- [Work required]
The expected result is the segment of the entries that begins with the line containing "Parliamentary|" and ends with the last line, copied verbatim.

____

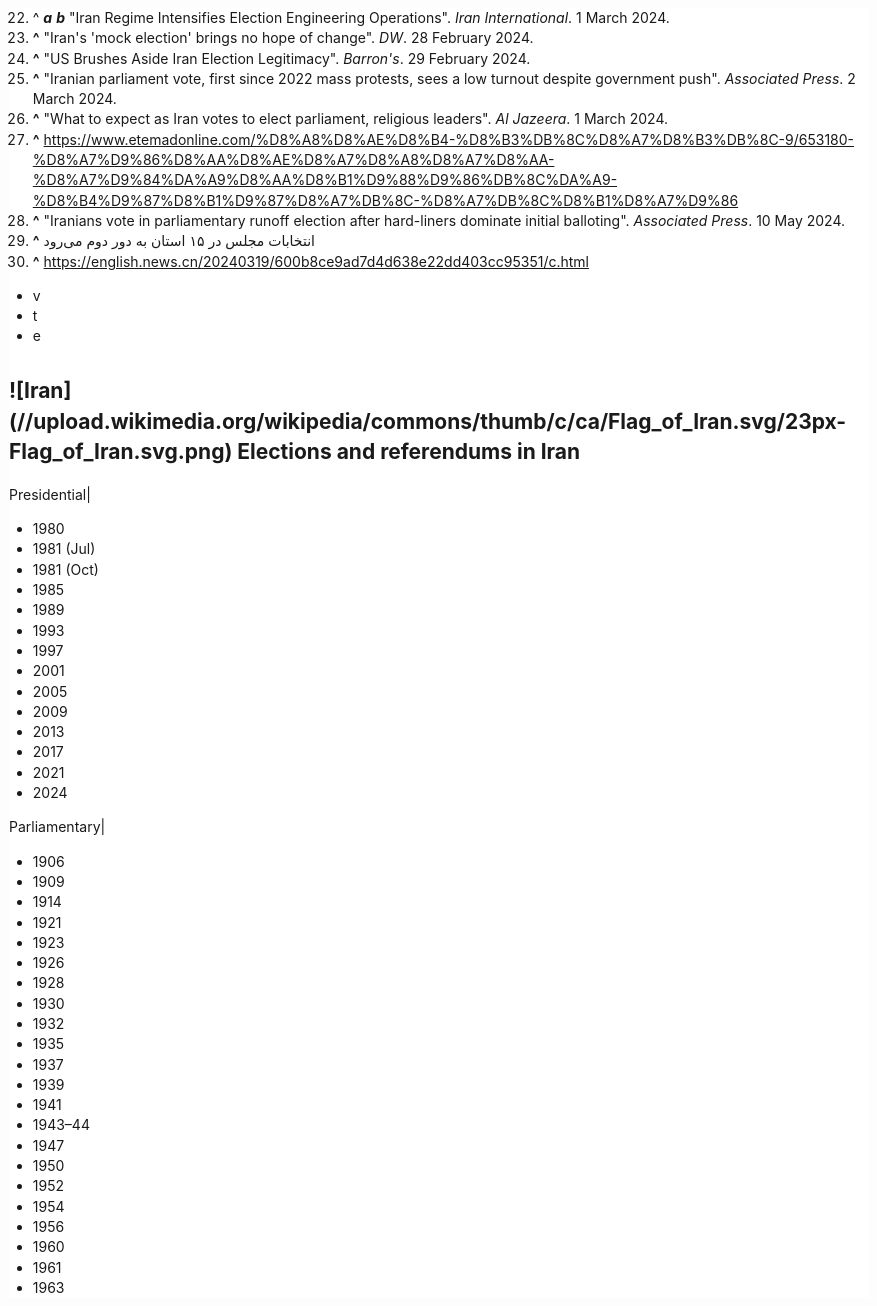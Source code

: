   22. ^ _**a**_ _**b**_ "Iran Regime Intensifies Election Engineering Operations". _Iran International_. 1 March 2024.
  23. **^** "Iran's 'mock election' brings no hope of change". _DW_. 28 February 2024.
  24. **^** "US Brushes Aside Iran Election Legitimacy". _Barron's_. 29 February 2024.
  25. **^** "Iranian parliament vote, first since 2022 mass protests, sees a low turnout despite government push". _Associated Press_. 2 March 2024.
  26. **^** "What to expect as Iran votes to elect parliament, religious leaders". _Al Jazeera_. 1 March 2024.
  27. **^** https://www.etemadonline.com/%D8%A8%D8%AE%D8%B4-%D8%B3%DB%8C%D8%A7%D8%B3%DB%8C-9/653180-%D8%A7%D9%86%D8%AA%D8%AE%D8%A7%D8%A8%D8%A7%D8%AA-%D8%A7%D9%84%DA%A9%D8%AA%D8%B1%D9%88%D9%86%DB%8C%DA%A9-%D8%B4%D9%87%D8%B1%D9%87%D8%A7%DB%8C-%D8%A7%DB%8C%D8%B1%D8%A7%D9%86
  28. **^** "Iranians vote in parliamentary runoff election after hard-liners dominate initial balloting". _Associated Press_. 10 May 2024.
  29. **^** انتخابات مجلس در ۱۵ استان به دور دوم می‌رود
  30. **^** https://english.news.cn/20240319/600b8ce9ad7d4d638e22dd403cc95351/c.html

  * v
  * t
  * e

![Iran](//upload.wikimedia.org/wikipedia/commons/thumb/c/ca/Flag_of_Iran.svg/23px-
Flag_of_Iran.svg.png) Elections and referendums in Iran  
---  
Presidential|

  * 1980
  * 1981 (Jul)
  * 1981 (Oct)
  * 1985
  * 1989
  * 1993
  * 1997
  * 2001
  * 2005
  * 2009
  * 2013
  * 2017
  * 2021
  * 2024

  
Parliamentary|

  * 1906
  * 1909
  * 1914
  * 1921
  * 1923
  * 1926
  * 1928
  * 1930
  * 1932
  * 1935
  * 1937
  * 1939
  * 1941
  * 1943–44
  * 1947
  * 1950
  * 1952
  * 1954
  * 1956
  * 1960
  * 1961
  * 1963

____

- [Output of the task]
Parliamentary|

  * 1906
  * 1909
  * 1914
  * 1921
  * 1923
  * 1926
  * 1928
  * 1930
  * 1932
  * 1935
  * 1937
  * 1939
  * 1941
  * 1943–44
  * 1947
  * 1950
  * 1952
  * 1954
  * 1956
  * 1960
  * 1961
  * 1963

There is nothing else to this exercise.